How to make the combatant commands more effective
Every two years, the chairman of the Joint Chiefs of Staff reviews the Unified Command Plan that defines the roles of the combatant commands. Next year, Gen. Martin Dempsey will have his first opportunity to revise the status quo. Recent history and current situations suggest that one or more combatant commands might be eliminated and their areas of responsibility redistributed in ways that could improve both efficiency and effectiveness.
Proponents of consolidation say eliminating a major headquarters and command structure can save money without reducing effectiveness. They point to last year’s disestablishment of U.S. Joint Forces Command, which seems to have had a negligible effect on military operations. They note that the purpose of U.S. Northern Command approximates that of the Department of Homeland Security. They cite critics who say the 2008 creation of U.S. Africa Command was unwarranted.
But such changes must be made with care. The primary concern must be the effectiveness of the war fighter, not the efficiency wrung from the consolidation. It would be efficient, for example, to return AFRICOM’s area of responsibility to U.S. European Command. Both operate out of Stuttgart, Germany, and have analytic components in Molesworth, U.K. But this would not be effective. Africa has little in common with Europe; forces deployed for a contingency in Europe are unlikely to deploy to Africa. Moreover, a crisis in the southern continent is more likely to spill over to the Middle East than is one in Europe. Finally, AFRICOM and EUCOM have so few combat forces assigned to them that the ability of a reunified EUCOM to track an area so large is dubious.
The same pertains to another proposal often advanced in recommendations to revise the UCP: folding U.S. Southern Command into NORTHCOM. Such proposals do not take into account the areas of the globe where conflict is likely to occur, conflict is likely to spread or U.S. forces are allocated. They do not take advantage of the sociopolitical factors that align parts of the world. They do not factor in the increasing competition for natural resources that accompanies climate change. They sacrifice effectiveness for the sake of efficiency, based on an antiquated model of the world.
Instead, our chief considerations should be not the ease with which consolidation occurs but how the new alignment distributes forces, addresses threats and maintains the commander’s integrity of operations. Here are changes that would do just that.

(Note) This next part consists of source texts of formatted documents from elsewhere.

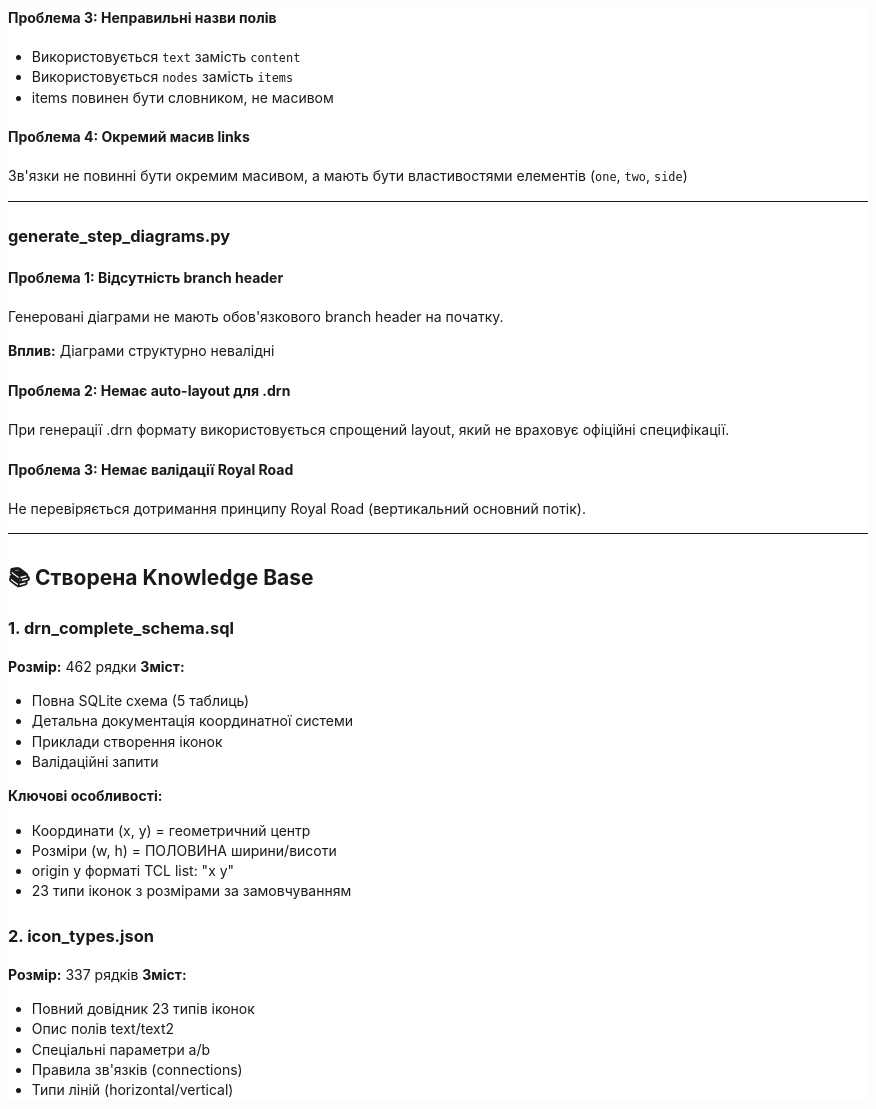 #### Проблема 3: Неправильні назви полів
- Використовується `text` замість `content`
- Використовується `nodes` замість `items`
- items повинен бути словником, не масивом

#### Проблема 4: Окремий масив links
Зв'язки не повинні бути окремим масивом, а мають бути властивостями елементів (`one`, `two`, `side`)

---

### generate_step_diagrams.py

#### Проблема 1: Відсутність branch header
Генеровані діаграми не мають обов'язкового branch header на початку.

**Вплив:** Діаграми структурно невалідні

#### Проблема 2: Немає auto-layout для .drn
При генерації .drn формату використовується спрощений layout, який не враховує офіційні специфікації.

#### Проблема 3: Немає валідації Royal Road
Не перевіряється дотримання принципу Royal Road (вертикальний основний потік).

---

## 📚 Створена Knowledge Base

### 1. drn_complete_schema.sql
**Розмір:** 462 рядки
**Зміст:**
- Повна SQLite схема (5 таблиць)
- Детальна документація координатної системи
- Приклади створення іконок
- Валідаційні запити

**Ключові особливості:**
- Координати (x, y) = геометричний центр
- Розміри (w, h) = ПОЛОВИНА ширини/висоти
- origin у форматі TCL list: "x y"
- 23 типи іконок з розмірами за замовчуванням

### 2. icon_types.json
**Розмір:** 337 рядків
**Зміст:**
- Повний довідник 23 типів іконок
- Опис полів text/text2
- Спеціальні параметри a/b
- Правила зв'язків (connections)
- Типи ліній (horizontal/vertical)
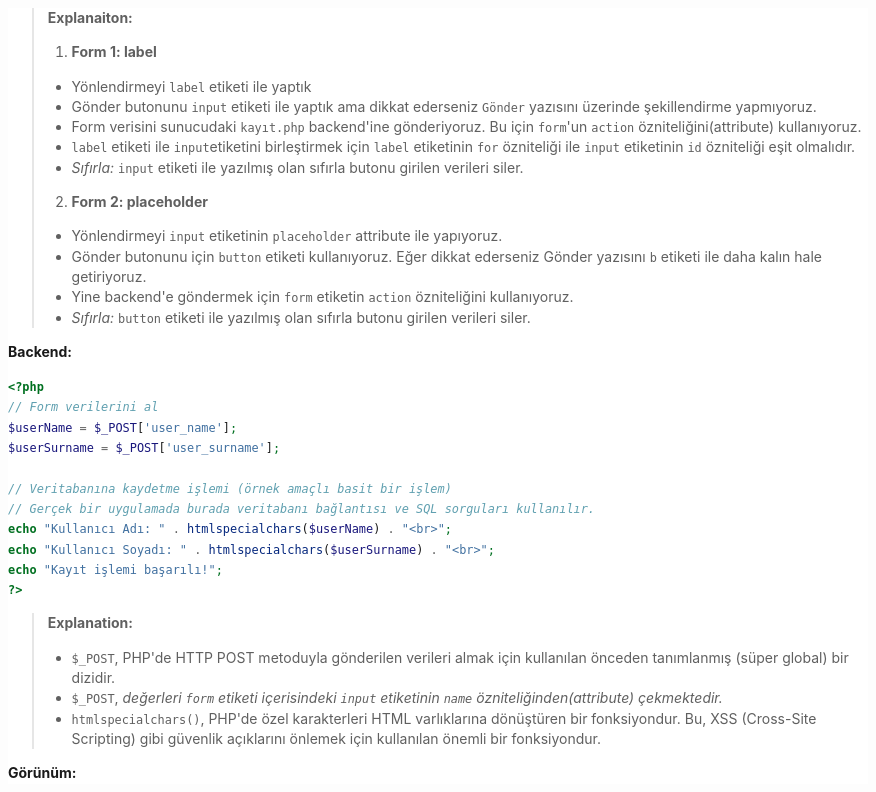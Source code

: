 > **Explanaiton:**
> 1. **Form 1: label**
> 	- Yönlendirmeyi `label` etiketi ile yaptık
> 	- Gönder butonunu `input` etiketi ile yaptık ama dikkat ederseniz `Gönder` yazısını üzerinde şekillendirme yapmıyoruz.
> 	- Form verisini  sunucudaki `kayıt.php` backend'ine gönderiyoruz. Bu için `form`'un `action` özniteliğini(attribute) kullanıyoruz.
> 	- `label` etiketi ile `input`etiketini birleştirmek için `label` etiketinin `for` özniteliği ile `input` etiketinin `id` özniteliği eşit olmalıdır.
> 	- *Sıfırla:* `input` etiketi ile yazılmış olan sıfırla butonu girilen verileri siler.
> 2. **Form 2: placeholder**
> 	- Yönlendirmeyi `input` etiketinin `placeholder` attribute ile yapıyoruz.
> 	- Gönder butonunu için `button` etiketi kullanıyoruz. Eğer dikkat ederseniz Gönder yazısını `b` etiketi ile daha kalın hale getiriyoruz.
> 	- Yine backend'e göndermek için `form` etiketin `action` özniteliğini kullanıyoruz.
> 	- *Sıfırla:* `button` etiketi ile yazılmış olan sıfırla butonu girilen verileri siler.

**Backend:**

```php
<?php
// Form verilerini al
$userName = $_POST['user_name'];
$userSurname = $_POST['user_surname'];

// Veritabanına kaydetme işlemi (örnek amaçlı basit bir işlem)
// Gerçek bir uygulamada burada veritabanı bağlantısı ve SQL sorguları kullanılır.
echo "Kullanıcı Adı: " . htmlspecialchars($userName) . "<br>";
echo "Kullanıcı Soyadı: " . htmlspecialchars($userSurname) . "<br>";
echo "Kayıt işlemi başarılı!";
?>
```

> **Explanation:**
> + `$_POST`, PHP'de HTTP POST metoduyla gönderilen verileri almak için kullanılan önceden tanımlanmış (süper global) bir dizidir.
> + `$_POST`, *değerleri `form` etiketi içerisindeki `input` etiketinin `name` özniteliğinden(attribute) çekmektedir.*
> + `htmlspecialchars()`, PHP'de özel karakterleri HTML varlıklarına dönüştüren bir fonksiyondur. Bu, XSS (Cross-Site Scripting) gibi güvenlik açıklarını önlemek için kullanılan önemli bir fonksiyondur.

**Görünüm:**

Merge EUCOM into NORTHCOM. In the last UCP, President Obama allowed NORTHCOM to expand into the Arctic Ocean. This was a response to the strategic challenges presented by the retreat of sea ice, which is granting new access to resources and creating new strategic sea lanes of communication. Arctic nations, including the United States, Canada, Denmark, Norway and Russia, have been swift to contest each others’ claims to hydrocarbon resources; non-Arctic nations such as China are exploring ways to establish a presence in the Far North. Putting EUCOM’s AOR under NORTHCOM’s command would continue in this path, shifting the merged command’s focus from the Atlantic Ocean to the Arctic Rim, but it would do more as well. It would bring all of NATO under one umbrella, taking advantage of Canada’s European ties and fostering a better understanding of the issues that affect partner nations.
Finally, it would help national security policymakers break free of Cold War thinking, encouraging them to no longer see the world in East-West terms, but rather in North-South ones.
Expand PACOM to include Pakistan and Afghanistan. That Pakistan is part of U.S. Central Command’s AOR has more to do with politics than with affinity. Ever since India was partitioned, Pakistan’s security posture has pointed east toward U.S. Pacific Command. Pakistan and India (and, to a lesser degree, Bangladesh) are forever linked by geography, demographics and history. The Kashmir issue remains unresolved, while Islamabad’s nuclear arsenal is part of China’s strategic posture. South Asia’s freshwater resources, allocated at partition and under pressure from climate change, promise to become contentious. India helps Pakistan to define itself by what it is not; the U.S. intelligence community finds it impossible to analyze one without a thorough understanding of the other.
Yet however sound the idea from a military point of view, placing India and Pakistan into a single AOR presents diplomatic challenges. To help integrate these hostile neighbors, PACOM should consider adopting an explicit diplomatic mission, as AFRICOM has done.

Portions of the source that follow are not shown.